Home Mortgage Interest Calculator
Mortgage Breakdown
How to Use This Tool
Follow these steps to calculate your mortgage interest:
- Enter your total loan principal (the amount you are borrowing) in dollars.
- Input your annual interest rate as a percentage (e.g., 6.5 for 6.5%).
- Select your loan term from the dropdown, or choose Custom to enter a specific term in years.
- Select your compounding frequency (how often interest is added to your loan balance).
- Select your repayment frequency (how often you make mortgage payments).
- Click the Calculate button to see your detailed mortgage breakdown.
- Use the Reset button to clear all inputs and start over.
- Click the Copy Results button to save your calculation to your clipboard.
Formula and Logic
This calculator uses two core financial formulas to generate accurate results:
Amortization Payment Formula
The periodic mortgage payment is calculated using the standard amortization formula:
M = P * [r(1+r)^n] / [(1+r)^n - 1]
Where:
- M = Periodic mortgage payment
- P = Principal loan amount
- r = Periodic interest rate (annual rate / number of payment periods per year)
- n = Total number of payment periods (loan term in years * number of payment periods per year)
Total Interest Calculation
Total interest paid is derived by subtracting the principal from the total amount repaid (periodic payment * total number of payments).
Practical Notes
Keep these finance-specific factors in mind when using this calculator:
- Interest rates are annual percentages: ensure you enter the rate as a percentage (e.g., 5% = 5, not 0.05).
- Compounding frequency affects total interest: more frequent compounding (e.g., weekly vs monthly) will increase total interest paid over the loan term.
- Bi-weekly or weekly repayment schedules can reduce total interest paid by lowering your principal balance faster than standard monthly payments.
- This calculator does not account for additional costs like property taxes, homeowner’s insurance, or private mortgage insurance (PMI), which are often included in monthly mortgage payments.
- Tax deductions for mortgage interest vary by region: consult a tax professional to understand how interest payments affect your annual tax liability.
- Adjustable-rate mortgages (ARMs) have variable interest rates: this calculator assumes a fixed rate for the full loan term.
Why This Tool Is Useful
This tool helps a wide range of users make informed financial decisions:
- Loan applicants can compare offers from different lenders by adjusting interest rates and terms to see total interest differences.
- Current homeowners can calculate how much interest they will pay over the remaining life of their mortgage.
- Financial planners can use detailed breakdowns to advise clients on affordable loan terms and repayment strategies.
- Budget-conscious individuals can see exactly how much of their monthly payment goes toward interest vs principal.
- It eliminates manual calculation errors common with spreadsheet-based estimates.
Frequently Asked Questions
Does this calculator include property taxes and insurance?
No, this tool only calculates principal and interest payments.
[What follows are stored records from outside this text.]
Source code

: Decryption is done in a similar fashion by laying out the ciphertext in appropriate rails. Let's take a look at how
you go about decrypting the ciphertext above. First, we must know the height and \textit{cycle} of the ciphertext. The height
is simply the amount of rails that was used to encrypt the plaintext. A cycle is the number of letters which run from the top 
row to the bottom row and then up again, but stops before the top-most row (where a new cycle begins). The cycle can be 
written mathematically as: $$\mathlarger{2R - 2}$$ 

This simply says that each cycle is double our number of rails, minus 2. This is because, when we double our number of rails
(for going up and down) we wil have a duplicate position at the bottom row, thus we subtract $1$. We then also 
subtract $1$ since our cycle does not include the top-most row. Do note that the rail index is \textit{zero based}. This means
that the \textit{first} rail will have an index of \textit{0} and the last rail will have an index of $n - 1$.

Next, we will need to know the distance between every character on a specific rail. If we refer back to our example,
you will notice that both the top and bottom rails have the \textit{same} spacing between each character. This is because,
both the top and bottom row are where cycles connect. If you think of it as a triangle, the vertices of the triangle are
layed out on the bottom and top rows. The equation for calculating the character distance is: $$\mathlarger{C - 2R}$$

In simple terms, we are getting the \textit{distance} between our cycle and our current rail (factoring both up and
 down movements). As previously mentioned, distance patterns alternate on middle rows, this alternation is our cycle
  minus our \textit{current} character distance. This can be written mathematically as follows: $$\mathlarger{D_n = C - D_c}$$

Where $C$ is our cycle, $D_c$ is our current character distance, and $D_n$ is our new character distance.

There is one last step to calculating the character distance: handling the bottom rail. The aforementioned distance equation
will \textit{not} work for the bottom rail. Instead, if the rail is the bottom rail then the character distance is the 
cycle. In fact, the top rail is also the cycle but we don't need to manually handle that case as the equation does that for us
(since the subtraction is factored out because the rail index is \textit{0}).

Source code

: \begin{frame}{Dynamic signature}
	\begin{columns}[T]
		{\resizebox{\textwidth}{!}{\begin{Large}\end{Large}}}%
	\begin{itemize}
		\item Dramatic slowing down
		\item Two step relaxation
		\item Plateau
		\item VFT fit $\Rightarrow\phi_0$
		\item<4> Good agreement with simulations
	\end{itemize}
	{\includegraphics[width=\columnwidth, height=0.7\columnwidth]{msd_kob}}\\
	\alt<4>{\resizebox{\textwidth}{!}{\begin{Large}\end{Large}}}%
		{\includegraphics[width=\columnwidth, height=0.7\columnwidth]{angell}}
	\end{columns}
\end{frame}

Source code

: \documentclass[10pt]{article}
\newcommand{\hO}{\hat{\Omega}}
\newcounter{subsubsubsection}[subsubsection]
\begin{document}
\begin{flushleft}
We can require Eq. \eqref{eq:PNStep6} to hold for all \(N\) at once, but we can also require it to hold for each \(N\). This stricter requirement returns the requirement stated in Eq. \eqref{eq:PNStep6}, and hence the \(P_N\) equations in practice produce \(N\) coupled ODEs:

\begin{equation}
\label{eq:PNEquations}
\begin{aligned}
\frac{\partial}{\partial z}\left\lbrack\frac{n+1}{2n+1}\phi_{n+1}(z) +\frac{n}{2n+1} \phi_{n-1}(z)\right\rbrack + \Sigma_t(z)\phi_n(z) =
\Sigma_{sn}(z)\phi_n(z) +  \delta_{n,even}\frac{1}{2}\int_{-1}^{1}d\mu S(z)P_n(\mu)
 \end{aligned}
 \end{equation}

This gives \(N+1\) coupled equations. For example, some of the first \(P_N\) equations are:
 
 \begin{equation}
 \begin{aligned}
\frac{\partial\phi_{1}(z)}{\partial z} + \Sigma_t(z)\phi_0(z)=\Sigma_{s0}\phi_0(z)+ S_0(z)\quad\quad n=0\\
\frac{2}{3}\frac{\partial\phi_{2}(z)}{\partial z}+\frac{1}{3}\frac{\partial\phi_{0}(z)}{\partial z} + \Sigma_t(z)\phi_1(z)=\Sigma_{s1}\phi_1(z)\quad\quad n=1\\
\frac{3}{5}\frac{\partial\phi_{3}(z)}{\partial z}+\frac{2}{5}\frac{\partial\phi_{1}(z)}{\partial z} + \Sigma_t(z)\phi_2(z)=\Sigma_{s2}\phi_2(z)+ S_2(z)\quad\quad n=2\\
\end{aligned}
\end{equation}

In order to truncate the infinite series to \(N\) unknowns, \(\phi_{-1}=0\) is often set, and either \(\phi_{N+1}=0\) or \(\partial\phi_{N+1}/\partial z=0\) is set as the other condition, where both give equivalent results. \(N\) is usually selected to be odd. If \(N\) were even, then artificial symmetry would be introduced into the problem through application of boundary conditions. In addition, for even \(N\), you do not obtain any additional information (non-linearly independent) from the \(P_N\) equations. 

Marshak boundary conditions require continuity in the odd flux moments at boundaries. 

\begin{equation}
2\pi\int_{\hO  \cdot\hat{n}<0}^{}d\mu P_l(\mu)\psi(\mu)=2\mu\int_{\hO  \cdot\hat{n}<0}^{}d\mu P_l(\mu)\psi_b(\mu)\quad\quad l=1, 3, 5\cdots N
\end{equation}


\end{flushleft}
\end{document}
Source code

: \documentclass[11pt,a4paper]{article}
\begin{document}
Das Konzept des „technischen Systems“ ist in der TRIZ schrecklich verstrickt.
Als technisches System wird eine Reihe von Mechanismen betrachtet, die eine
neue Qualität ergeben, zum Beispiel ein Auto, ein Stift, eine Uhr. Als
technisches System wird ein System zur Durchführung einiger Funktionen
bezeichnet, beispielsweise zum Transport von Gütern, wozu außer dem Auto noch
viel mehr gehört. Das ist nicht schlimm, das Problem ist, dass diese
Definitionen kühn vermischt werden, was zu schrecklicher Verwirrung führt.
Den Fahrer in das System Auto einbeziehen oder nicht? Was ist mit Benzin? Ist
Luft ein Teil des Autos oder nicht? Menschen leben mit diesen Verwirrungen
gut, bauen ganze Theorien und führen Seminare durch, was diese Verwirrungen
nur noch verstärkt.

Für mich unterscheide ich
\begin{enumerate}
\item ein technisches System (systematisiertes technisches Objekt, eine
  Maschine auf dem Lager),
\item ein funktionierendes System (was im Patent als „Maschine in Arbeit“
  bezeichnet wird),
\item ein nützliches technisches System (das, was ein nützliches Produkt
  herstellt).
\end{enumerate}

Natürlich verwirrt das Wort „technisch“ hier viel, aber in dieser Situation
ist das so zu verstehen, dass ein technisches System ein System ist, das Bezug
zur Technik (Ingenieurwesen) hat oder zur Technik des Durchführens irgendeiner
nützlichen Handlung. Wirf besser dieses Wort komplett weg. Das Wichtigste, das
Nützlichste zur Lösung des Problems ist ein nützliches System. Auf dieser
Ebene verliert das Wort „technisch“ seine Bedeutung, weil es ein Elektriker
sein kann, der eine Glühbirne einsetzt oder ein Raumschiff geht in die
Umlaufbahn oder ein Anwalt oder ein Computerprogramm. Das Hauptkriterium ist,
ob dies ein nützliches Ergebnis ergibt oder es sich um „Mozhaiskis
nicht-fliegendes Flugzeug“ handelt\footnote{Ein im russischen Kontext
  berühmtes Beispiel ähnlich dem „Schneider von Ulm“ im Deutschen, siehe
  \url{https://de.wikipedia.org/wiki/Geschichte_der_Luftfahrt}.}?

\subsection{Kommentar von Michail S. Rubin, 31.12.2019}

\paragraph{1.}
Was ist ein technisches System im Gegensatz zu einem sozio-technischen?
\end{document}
Most lenders require additional monthly payments for property taxes, homeowner’s insurance, and PMI, which are not included here. Add these costs separately to estimate your total monthly housing payment.
How does repayment frequency affect total interest?
More frequent repayments (e.g., bi-weekly instead of monthly) reduce your principal balance faster, which lowers the amount of interest accrued over time. For example, bi-weekly payments result in 26 payments per year instead of 12, which can shave years off your loan term and save thousands in interest.
Can I use this for adjustable-rate mortgages?
This calculator assumes a fixed interest rate for the full loan term. For adjustable-rate mortgages (ARMs), which have rates that change periodically, you can run separate calculations for each rate period to estimate total interest, but this tool does not support automatic rate adjustments.
Additional Guidance
Use these tips to get the most accurate results:
- Check your loan estimate or mortgage statement to confirm your exact principal balance and interest rate before calculating.
- Compare 15-year vs 30-year terms: shorter terms have higher monthly payments but significantly lower total interest paid.
- If you plan to make extra principal payments, this calculator’s results will overestimate total interest, as extra payments reduce the principal balance faster.
- Always get official loan terms in writing from your lender to confirm calculations match your actual mortgage agreement.